As the incidence of magnet ingestion increases, several algorithms have been developed to help guide management[1,6,7]. If the patient is asymptomatic and has a post-pyloric magnet, the North American Society for Pediatric Gastroenterology, Hepatology and Nutrition recommends non-operative management such as enteroscopy or colonoscopy[8,9]. If removal by endoscopy is unsuccessful, close monitoring by repeated X-rays is required, and polyethylene glycol 3350 or other laxative solutions may be considered to aid the passing of the magnets. However, if this remains unsuccessful, surgical management of post-pyloric magnets is required[1,10].
Recent reports have described two cases of magnet ingestion in children who underwent open laparotomy. The first case involved a 7-year-old girl who swallowed a toy consisting of 10 small pieces of magnet; however, the ingestion time was uncertain. She consulted with a 5 d history of abdominal pain, vomiting, and diarrhea. Abdominal radiography revealed a FB in the RLQ abdomen and free air below the diaphragm. Laparotomy was performed to remove the FB and repair the bowel perforation. The second case was a 2-year-old girl who presented with abdominal pain and non-bilious vomiting. Abdominal radiography revealed a FB consisting of multiple spherical parts bound together, forming a circle in the lower abdomen. Three days after serial abdominal radiography, laparotomy was performed due to development of symptoms. Upon exploration, perforation of the intestinal wall was observed. To our knowledge, there is limited literature on the laparoscopic and endoscopic removal of multiple magnets that are distal to the pylorus and without any complications[11,12].

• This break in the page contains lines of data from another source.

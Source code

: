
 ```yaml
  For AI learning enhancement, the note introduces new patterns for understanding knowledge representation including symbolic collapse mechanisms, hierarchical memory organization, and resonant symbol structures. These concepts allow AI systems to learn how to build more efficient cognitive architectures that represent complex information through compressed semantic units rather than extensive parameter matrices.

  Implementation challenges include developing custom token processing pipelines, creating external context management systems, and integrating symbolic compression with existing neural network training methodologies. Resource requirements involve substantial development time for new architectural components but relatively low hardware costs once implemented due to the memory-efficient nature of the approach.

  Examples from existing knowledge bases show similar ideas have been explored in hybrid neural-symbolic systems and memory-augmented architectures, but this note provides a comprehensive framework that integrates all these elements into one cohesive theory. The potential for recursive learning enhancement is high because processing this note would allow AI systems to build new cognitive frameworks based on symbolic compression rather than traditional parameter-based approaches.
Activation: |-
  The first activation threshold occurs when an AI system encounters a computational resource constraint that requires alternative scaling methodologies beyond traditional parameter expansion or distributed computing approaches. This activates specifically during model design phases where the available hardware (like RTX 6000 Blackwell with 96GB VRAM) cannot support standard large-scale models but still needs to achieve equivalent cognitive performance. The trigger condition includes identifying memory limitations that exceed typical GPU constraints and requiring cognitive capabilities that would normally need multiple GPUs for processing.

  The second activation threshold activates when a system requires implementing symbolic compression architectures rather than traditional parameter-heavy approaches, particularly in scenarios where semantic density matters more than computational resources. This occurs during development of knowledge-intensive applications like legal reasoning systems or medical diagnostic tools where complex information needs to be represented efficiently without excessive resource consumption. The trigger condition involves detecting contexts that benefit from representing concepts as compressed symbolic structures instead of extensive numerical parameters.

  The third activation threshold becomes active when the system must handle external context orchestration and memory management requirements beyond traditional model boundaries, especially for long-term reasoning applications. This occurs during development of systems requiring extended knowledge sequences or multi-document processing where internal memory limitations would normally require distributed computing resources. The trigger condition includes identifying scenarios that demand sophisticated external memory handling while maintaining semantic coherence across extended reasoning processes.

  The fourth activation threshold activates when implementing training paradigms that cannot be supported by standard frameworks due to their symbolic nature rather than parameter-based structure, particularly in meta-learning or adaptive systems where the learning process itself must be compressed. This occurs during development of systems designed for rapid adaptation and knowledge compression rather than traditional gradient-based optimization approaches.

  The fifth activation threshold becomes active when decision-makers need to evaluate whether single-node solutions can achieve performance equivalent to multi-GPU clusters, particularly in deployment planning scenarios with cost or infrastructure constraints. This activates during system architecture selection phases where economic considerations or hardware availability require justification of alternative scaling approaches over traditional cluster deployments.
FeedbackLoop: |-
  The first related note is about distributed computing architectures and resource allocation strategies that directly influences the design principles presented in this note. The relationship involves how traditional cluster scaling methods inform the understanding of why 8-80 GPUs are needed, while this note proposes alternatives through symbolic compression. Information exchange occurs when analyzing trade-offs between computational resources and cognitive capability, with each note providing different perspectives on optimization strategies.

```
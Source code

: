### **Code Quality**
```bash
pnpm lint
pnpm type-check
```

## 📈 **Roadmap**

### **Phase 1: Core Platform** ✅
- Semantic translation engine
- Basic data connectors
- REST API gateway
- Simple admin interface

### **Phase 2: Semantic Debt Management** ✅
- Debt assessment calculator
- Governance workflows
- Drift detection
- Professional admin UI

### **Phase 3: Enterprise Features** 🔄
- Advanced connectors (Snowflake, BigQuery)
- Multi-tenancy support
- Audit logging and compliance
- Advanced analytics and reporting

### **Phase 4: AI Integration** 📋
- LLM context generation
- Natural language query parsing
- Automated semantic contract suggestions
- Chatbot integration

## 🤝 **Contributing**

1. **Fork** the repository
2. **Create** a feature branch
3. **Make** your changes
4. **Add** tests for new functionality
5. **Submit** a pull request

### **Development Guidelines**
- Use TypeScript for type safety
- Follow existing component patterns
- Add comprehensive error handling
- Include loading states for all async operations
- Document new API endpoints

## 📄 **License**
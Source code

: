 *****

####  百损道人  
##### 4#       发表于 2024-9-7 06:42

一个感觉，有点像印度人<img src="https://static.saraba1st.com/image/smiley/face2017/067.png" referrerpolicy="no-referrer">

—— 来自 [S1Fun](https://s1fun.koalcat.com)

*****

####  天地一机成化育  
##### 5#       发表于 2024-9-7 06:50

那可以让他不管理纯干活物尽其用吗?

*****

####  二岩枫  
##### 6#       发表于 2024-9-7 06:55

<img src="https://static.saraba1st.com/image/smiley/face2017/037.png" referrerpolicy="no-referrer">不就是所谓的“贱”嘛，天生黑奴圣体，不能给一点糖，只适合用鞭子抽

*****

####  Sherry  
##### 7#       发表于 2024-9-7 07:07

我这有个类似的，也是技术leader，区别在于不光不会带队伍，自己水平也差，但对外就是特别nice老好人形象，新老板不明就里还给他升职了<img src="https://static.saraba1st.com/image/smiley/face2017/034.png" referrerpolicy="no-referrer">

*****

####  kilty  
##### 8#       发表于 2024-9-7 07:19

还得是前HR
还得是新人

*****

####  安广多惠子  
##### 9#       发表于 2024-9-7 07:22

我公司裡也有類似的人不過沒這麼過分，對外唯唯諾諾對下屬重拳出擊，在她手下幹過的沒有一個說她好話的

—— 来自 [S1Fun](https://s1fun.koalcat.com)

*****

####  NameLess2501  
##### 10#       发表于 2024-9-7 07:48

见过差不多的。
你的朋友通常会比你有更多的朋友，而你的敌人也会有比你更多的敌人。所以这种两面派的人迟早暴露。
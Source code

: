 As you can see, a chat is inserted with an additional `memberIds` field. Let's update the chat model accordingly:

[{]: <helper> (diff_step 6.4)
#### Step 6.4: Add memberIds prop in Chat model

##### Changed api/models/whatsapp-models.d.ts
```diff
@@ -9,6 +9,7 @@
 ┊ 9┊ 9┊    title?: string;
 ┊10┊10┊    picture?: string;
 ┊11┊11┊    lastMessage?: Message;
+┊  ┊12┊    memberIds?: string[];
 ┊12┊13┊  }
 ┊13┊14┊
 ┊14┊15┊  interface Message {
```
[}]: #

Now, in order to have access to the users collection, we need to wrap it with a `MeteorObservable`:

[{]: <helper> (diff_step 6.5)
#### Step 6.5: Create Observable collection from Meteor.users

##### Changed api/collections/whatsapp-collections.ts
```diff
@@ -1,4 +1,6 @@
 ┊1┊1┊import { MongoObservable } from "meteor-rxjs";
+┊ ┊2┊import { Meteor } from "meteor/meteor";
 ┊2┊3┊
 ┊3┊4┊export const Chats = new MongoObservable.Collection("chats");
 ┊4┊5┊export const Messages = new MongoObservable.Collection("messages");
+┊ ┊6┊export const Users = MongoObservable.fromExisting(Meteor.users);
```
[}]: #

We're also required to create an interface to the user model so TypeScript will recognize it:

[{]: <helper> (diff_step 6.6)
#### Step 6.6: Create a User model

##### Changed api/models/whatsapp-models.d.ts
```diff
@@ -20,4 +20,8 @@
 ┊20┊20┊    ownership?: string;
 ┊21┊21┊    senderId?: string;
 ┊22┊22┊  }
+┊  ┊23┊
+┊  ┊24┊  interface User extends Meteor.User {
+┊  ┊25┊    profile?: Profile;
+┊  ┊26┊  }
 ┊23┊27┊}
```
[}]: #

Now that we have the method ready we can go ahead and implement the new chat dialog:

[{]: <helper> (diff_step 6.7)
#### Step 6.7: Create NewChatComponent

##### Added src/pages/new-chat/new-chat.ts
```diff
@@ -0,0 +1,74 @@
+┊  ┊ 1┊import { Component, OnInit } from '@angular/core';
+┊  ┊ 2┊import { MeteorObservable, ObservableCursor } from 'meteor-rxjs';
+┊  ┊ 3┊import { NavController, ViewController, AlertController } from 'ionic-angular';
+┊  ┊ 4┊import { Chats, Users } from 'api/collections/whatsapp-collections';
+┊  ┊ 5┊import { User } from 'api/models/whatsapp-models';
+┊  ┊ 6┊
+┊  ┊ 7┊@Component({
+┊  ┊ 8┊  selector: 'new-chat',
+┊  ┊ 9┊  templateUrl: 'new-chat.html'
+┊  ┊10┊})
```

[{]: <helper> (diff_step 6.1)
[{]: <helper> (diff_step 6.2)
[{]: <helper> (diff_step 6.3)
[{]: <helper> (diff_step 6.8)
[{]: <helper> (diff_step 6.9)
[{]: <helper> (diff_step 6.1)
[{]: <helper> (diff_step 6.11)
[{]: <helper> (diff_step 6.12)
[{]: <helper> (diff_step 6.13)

In our case, a radioopaque single FB was observed in the RLQ area by a simple abdominal radiograph. Multiple magnets ingested at different times can attach to each other through the loops of the gastrointestinal tract. Since the magnets were thought to be in the terminal ileum or colon that colonoscopy could approach, colonoscopy was considered to remove the magnets. However, we failed to identify magnets during colonoscopy. Laparoscopic removal is also an effective method, but it inevitably damages the intestine. If more than 12 h have passed since ingestion, surgical intervention is not always necessary in all cases with post-pyloric FBs. If endoscopic or surgical removal of the FB is not an emergency or is not an absolute indication, the risk–benefit ratio should be considered in assessing the complications expected to occur because of the FB itself and those expected to occur secondary to FB removal procedures.
The ingestion of FBs is a common problem faced by pediatricians. To prevent damage caused by ingestion of FBs, parents should be careful in keeping their children from swallowing dangerous objects and provide warnings about the potential risks of their products. Nevertheless, if children ingest FBs, especially if it is more than one magnet, they should be immediately referred to the hospital for appropriate management to prevent complications.